Bouza is a town in southwestern Niger. A town of eight thousand, it is the administrative center of Bouza Department, part of Tahoua Region.

==Culture and situation==
Bouza Department is in a largely Hausa-speaking area, which has become in the last century an area of marginal agriculture. There are also populations of Fula and Tuareg peoples who traditionally engage in nomadic and semi-nomadic animal husbandry: the Fula Woadabe with cattle and the Tuareg largely with camel. The major highway of the region, completed in the 1970s, bypassed Bouza Department to the west, heading south from Regional capitol Tahoua to the large southern city of Birni-N'Konni near the Nigerian border. The major (unpaved) road in the area -- RN16 runs through Bouza town from Madaoua to the south to Keita in the north, before reaching Tahoua in the northwest of the Region.

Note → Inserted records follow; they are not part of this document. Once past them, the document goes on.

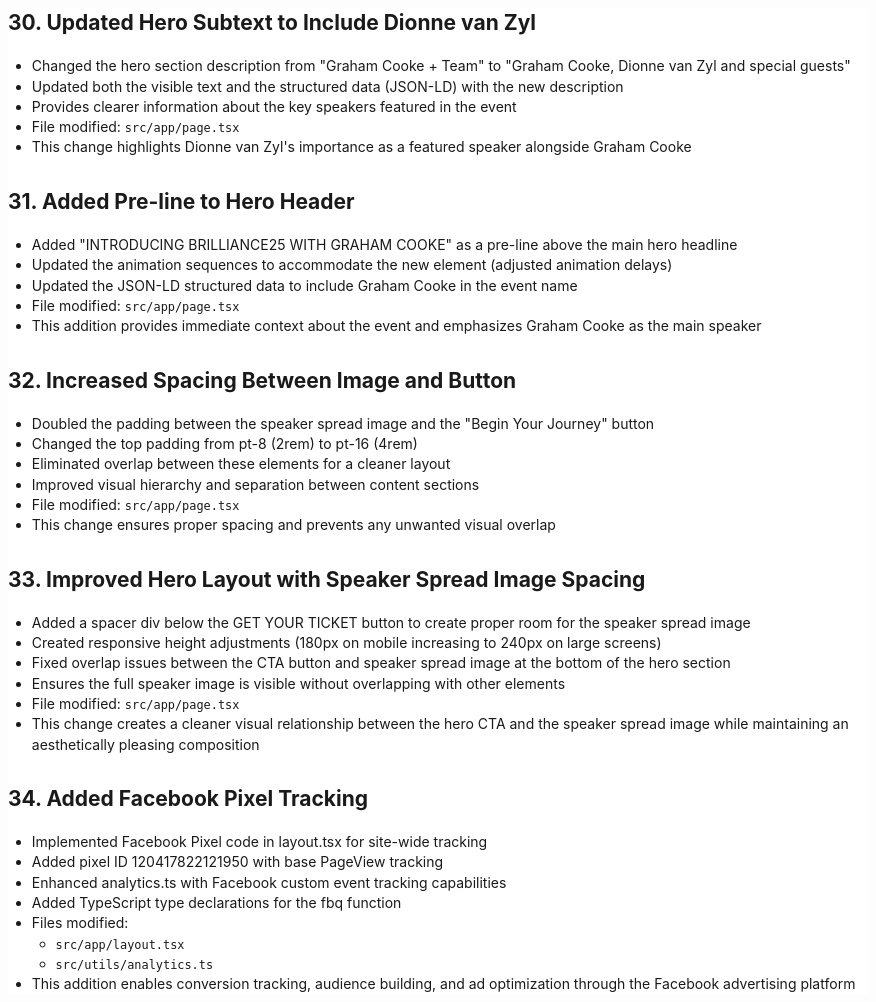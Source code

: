 ## 30. Updated Hero Subtext to Include Dionne van Zyl

- Changed the hero section description from "Graham Cooke + Team" to "Graham Cooke, Dionne van Zyl and special guests"
- Updated both the visible text and the structured data (JSON-LD) with the new description
- Provides clearer information about the key speakers featured in the event
- File modified: `src/app/page.tsx`
- This change highlights Dionne van Zyl's importance as a featured speaker alongside Graham Cooke 

## 31. Added Pre-line to Hero Header

- Added "INTRODUCING BRILLIANCE25 WITH GRAHAM COOKE" as a pre-line above the main hero headline
- Updated the animation sequences to accommodate the new element (adjusted animation delays)
- Updated the JSON-LD structured data to include Graham Cooke in the event name
- File modified: `src/app/page.tsx`
- This addition provides immediate context about the event and emphasizes Graham Cooke as the main speaker 

## 32. Increased Spacing Between Image and Button

- Doubled the padding between the speaker spread image and the "Begin Your Journey" button
- Changed the top padding from pt-8 (2rem) to pt-16 (4rem) 
- Eliminated overlap between these elements for a cleaner layout
- Improved visual hierarchy and separation between content sections
- File modified: `src/app/page.tsx`
- This change ensures proper spacing and prevents any unwanted visual overlap 

## 33. Improved Hero Layout with Speaker Spread Image Spacing

- Added a spacer div below the GET YOUR TICKET button to create proper room for the speaker spread image
- Created responsive height adjustments (180px on mobile increasing to 240px on large screens)
- Fixed overlap issues between the CTA button and speaker spread image at the bottom of the hero section
- Ensures the full speaker image is visible without overlapping with other elements
- File modified: `src/app/page.tsx`
- This change creates a cleaner visual relationship between the hero CTA and the speaker spread image while maintaining an aesthetically pleasing composition 

## 34. Added Facebook Pixel Tracking

- Implemented Facebook Pixel code in layout.tsx for site-wide tracking
- Added pixel ID 120417822121950 with base PageView tracking
- Enhanced analytics.ts with Facebook custom event tracking capabilities
- Added TypeScript type declarations for the fbq function
- Files modified: 
  - `src/app/layout.tsx`
  - `src/utils/analytics.ts`
- This addition enables conversion tracking, audience building, and ad optimization through the Facebook advertising platform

The town has a population estimated by the government of Niger in 2008 to be 8,375, up from 6,825 in the 2001 census and 5,496 in 1988.
Bouza town is the site of a daily consumer market. There is a small Departmental Hospital in Bouza, and the town has been the site of international healthcare efforts in the wake of the 2005 Niger food crisis which hit Tahoua Region particularly badly.